Next recruits Polish workers after ‘failing to hire enough British people’

Next
Next’s Polish recruitment agency has arranged buses to drive 240 candidates from Warsaw to its West Yorkshire warehouse. Photograph: Paul Faith/PA

Next, the high street retailer run by multimillionaire Tory donor Lord Wolfson, is bussing in hundreds of Polish people to work in its Yorkshire warehouse after claiming to have failed to hire enough British people.

The company, which made profits of £695m last year, admitted that it began recruiting Poles for minimum-wage seasonal warehouse jobs 5-10 days before advertising the roles in the UK.

Next said it was not preferentially hiring Polish people, but had started the recruitment drive in Poland first because it needed more time to bring people over from the continent.

“There are not enough people to recruit in the local area,” a Next spokesman said. “We still haven’t filled the jobs. The reason they do it in Poland first is because it takes longer [before they can start work at the warehouse].”

The company has hired about 500 British and 240 Polish people for a total of 840 warehouse roles required over the Christmas shopping and January sales period. The spokesman said the jobs were advertised on Next’s website, in jobcentres and on UK recruitment websites. Next is still actively recruiting in the UK and Poland for 100 more staff.
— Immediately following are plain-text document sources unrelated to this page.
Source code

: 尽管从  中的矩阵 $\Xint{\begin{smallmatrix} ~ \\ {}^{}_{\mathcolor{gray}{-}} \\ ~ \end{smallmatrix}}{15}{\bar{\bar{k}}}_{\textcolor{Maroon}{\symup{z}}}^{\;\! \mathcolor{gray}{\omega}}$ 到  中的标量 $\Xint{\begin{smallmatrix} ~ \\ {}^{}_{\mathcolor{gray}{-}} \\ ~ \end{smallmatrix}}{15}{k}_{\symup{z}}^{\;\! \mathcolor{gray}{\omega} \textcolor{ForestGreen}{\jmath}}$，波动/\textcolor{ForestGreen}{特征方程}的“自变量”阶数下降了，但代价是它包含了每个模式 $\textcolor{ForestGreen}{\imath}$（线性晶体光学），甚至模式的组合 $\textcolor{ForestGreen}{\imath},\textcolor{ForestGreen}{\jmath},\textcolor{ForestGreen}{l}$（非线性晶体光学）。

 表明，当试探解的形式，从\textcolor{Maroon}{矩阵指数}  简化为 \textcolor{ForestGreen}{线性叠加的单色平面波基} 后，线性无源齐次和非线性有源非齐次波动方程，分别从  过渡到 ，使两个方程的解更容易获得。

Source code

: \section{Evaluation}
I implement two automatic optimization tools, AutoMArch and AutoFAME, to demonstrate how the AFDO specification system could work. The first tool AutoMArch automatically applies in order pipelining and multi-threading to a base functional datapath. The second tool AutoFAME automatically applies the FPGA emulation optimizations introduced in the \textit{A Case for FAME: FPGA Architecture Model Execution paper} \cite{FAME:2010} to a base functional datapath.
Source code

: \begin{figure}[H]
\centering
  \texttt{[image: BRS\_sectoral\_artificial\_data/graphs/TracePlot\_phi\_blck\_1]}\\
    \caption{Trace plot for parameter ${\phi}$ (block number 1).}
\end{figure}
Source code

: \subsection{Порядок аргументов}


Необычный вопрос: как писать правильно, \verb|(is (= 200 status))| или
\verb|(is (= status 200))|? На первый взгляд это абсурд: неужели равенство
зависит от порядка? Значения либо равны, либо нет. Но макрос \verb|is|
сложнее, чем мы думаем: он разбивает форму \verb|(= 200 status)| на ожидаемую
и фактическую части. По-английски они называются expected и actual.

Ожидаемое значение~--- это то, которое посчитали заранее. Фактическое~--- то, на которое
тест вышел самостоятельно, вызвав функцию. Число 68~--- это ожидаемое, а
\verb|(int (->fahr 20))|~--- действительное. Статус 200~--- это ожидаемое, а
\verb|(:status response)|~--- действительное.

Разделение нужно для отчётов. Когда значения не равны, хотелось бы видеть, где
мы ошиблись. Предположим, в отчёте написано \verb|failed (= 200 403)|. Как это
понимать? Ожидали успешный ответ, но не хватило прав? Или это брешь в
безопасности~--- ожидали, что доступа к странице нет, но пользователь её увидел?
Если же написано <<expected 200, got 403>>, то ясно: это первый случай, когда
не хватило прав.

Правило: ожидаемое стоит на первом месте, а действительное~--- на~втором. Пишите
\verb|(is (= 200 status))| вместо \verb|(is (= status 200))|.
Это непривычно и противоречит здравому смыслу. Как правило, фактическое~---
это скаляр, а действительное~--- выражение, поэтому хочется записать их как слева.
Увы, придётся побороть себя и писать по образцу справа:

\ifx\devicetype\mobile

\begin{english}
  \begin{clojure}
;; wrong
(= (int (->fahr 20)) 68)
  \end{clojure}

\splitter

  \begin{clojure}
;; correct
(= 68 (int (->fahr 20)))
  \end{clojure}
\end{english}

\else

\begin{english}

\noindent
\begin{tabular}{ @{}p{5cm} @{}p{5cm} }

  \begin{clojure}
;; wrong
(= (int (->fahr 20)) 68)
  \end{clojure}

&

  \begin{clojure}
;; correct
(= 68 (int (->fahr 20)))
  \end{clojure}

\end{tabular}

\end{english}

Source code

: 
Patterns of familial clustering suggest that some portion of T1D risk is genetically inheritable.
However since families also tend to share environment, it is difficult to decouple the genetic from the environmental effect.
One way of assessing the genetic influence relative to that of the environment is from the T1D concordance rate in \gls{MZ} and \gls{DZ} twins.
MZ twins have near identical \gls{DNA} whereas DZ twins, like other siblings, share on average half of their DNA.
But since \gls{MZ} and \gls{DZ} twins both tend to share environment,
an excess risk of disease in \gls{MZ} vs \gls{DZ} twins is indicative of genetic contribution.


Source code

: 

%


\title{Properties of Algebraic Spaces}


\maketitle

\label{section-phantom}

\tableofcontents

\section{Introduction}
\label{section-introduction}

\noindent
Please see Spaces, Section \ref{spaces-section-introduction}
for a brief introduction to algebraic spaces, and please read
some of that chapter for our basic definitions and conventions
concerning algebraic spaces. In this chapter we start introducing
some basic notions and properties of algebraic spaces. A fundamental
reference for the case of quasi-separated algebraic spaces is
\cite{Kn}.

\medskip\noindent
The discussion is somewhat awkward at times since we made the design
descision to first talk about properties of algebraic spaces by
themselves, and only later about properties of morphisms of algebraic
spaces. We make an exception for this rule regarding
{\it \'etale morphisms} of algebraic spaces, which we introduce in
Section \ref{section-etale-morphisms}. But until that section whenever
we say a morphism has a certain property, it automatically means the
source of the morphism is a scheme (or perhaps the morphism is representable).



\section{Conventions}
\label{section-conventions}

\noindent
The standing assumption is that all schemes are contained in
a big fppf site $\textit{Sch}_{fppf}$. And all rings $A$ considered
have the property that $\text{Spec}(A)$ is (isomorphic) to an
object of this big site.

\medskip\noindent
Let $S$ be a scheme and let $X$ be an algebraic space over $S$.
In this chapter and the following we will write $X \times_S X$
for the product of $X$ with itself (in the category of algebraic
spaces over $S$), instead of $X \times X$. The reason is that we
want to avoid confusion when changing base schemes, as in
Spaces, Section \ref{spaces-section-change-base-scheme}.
The Yorkshire and Humber region has the second-highest unemployment rate in the country, after the north-east, with 7.2% of people out of work compared with the national average of 6.1%.

Next and its Polish recruitment agency have arranged a fleet of buses to drive the 240 Polish recruits 1,180 miles from Warsaw directly to its warehouse in South Elmsall, West Yorkshire. The first of the buses began arriving last month, with up to seven coaches travelling in convey according to the Daily Mirror, which first reported the Polish recruitment drive.

The Polish workers are charged £100 a head for the journey, which takes about 19 hours not including stops according to Google Maps.

When they arrive at Next’s warehouse, the Polish recruits are charged £50-£65 each per week for shared room accommodation provided by local landlords.

The Next spokesman said the accommodation, which is arranged by its Polish recruitment agency, was “maximum two people per room”.

Next said the posts vary from a few weeks to a few months. Staff aged over 21 will be paid £6.50 an hour – the minimum wage. The spokesman said they could be eligible for a bonus worth up to 60% more, but not until they completed 12 weeks’ service.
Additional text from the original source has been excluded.